“We have cut our plans [for] construction considering optimisation of costs, but we [haven’t changed] our plans [for] launching new capacities before 2018,” Vitaly Markelov said. The gas transmission system is designed to transport gas from the Irkutsk and Yakutia production centres to Vladivostok via the 3,200-km Yakutia-Khabarovsk-Vladivostok trunkline. Phase two will see Irkutsk’s Kovykta field connected to Yakutia, home of the Chayandinskoye field, via an 800-km conduit.

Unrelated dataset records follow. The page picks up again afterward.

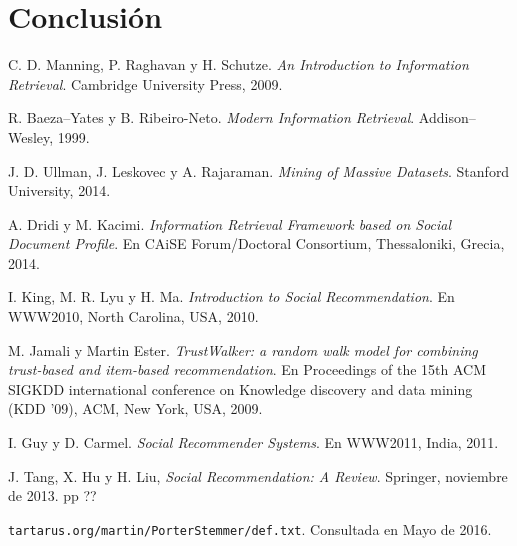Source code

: \documentclass[11pt, spanish]{report}
\begin{document}
	\chapter{Conclusión}
		
	
		
	\begin{thebibliography}{56}
		
  			C. D. Manning, P. Raghavan y H. Schutze.
  			\textit{An Introduction to Information Retrieval}.
  			Cambridge University Press, 
  			2009.
  		
  			R. Baeza--Yates y B. Ribeiro-Neto.
  			\textit{Modern Information Retrieval}.
  			Addison--Wesley, 
  			1999.
  		
  			J. D. Ullman, J. Leskovec y A. Rajaraman.
  			\textit{Mining of Massive Datasets}.
  			Stanford University, 
  			2014.
  			
  			A. Dridi y M. Kacimi. 
  			\textit{Information Retrieval Framework based on Social Document Profile}. 
  			En CAiSE Forum/Doctoral Consortium, Thessaloniki, Grecia, 2014.
  		
  			I. King, M. R. Lyu y H. Ma. 
  			\textit{Introduction to Social Recommendation}. 
  			En WWW2010, North Carolina, USA, 2010.

  			M. Jamali y Martin Ester. 
  			\textit{TrustWalker: a random walk model for combining trust-based and item-based recommendation}. 
  			En Proceedings of the 15th ACM SIGKDD international conference on Knowledge discovery and data mining (KDD '09), ACM, New York, USA, 2009.
  			
  			I. Guy y D. Carmel. 
  			\textit{Social Recommender Systems}. 
  			En WWW2011, India, 2011.
  		
  			J. Tang, X. Hu y H. Liu, 
  			\textit{Social Recommendation: A Review}. 
  			Springer, 
  			noviembre de 2013. 
  			pp ??
  		
  			\texttt{tartarus.org/martin/PorterStemmer/def.txt}.
  			Consultada en Mayo de 2016.
  			
	\end{thebibliography}
		
	\appendix
\end{document}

The gas transmission system will be able to connect with Chinese pipelines near the town of Blagoveshchensk to facilitate gas exports. In 2014, Gazprom and China National Petroleum Corporation signed a mammoth, USD 400-billion deal that will Russia supply 38 bcm (1.34 tcf) per year for a duration of 30 years. Another point of entry is in the Republic of Altai, where a pipeline section of the Power of Siberia-2 pipeline running from the Chuyskaya compressor station will be connected to a Chinese line.
China National Petroleum Corporation hopes to finalise work on a 3,170-km pipeline from Shanghai to Heihe, across the river from Blagoveshchensk, by 2018. First gas deliveries are tentatively scheduled for 2018-2019.